- **ASSIGNED TASK**: Go to the line in the entries below that holds "related to role**" and repeat exactly from there through the line that holds "#### 4.3.4.3 Attribute constraints", inclusive.

RECORD EXTRACTS below:

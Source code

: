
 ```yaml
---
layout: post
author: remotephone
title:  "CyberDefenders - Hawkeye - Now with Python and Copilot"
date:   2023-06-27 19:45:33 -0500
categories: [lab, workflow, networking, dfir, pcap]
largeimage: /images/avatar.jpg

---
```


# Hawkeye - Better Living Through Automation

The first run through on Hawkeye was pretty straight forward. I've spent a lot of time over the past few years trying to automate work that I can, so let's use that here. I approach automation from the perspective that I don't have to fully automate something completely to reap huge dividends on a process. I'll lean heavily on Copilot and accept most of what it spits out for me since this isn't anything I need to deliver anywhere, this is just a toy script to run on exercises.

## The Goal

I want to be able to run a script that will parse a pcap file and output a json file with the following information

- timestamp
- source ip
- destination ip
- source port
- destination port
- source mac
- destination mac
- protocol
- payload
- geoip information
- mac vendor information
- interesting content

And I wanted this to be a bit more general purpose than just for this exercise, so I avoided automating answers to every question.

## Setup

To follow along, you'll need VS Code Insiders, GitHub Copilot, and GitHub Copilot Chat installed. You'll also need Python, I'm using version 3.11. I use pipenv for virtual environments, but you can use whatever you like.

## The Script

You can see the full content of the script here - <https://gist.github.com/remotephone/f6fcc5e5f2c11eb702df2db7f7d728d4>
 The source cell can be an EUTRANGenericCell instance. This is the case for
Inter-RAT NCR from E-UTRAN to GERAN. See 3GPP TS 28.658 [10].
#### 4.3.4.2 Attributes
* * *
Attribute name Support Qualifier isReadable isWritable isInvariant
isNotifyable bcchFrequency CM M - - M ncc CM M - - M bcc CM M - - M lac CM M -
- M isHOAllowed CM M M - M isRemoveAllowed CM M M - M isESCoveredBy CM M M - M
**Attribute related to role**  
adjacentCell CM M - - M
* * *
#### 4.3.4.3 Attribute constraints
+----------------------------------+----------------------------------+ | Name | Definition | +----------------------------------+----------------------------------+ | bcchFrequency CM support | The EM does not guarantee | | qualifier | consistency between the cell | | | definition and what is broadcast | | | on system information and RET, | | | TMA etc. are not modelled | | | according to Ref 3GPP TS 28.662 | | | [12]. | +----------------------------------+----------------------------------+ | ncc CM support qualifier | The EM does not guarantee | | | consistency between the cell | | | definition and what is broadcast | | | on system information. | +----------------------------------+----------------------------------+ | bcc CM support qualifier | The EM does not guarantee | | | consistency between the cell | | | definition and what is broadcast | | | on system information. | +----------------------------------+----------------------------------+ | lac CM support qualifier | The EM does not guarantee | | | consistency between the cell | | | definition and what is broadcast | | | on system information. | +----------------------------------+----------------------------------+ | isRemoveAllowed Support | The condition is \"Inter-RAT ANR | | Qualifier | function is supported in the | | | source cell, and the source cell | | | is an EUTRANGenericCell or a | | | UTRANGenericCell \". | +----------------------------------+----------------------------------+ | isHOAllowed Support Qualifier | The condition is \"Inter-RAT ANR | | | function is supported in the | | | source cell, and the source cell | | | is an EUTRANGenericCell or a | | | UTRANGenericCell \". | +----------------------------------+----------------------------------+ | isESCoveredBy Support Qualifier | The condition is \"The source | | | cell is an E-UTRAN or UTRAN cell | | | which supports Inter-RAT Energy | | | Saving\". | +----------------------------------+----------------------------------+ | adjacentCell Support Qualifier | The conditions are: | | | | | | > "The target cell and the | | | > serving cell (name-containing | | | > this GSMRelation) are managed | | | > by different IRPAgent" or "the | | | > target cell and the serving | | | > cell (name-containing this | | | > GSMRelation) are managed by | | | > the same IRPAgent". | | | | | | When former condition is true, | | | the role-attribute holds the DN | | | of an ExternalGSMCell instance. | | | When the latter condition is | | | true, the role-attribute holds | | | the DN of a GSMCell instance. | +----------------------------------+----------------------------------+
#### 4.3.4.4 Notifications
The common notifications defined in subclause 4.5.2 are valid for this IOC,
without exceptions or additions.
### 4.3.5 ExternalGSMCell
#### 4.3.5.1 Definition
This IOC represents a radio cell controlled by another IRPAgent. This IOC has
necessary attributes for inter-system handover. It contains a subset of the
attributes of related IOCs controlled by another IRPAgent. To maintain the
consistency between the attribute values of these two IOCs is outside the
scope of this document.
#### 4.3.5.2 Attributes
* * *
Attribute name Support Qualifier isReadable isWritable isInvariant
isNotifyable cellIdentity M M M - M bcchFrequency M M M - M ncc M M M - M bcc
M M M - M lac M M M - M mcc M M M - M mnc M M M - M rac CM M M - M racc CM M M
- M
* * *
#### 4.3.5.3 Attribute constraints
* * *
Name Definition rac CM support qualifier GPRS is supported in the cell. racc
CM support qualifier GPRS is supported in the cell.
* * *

End of RECORD EXTRACTS.

- **RESPONSE TO THE EXERCISE**:
**Attribute related to role**  
adjacentCell CM M - - M
* * *
#### 4.3.4.3 Attribute constraints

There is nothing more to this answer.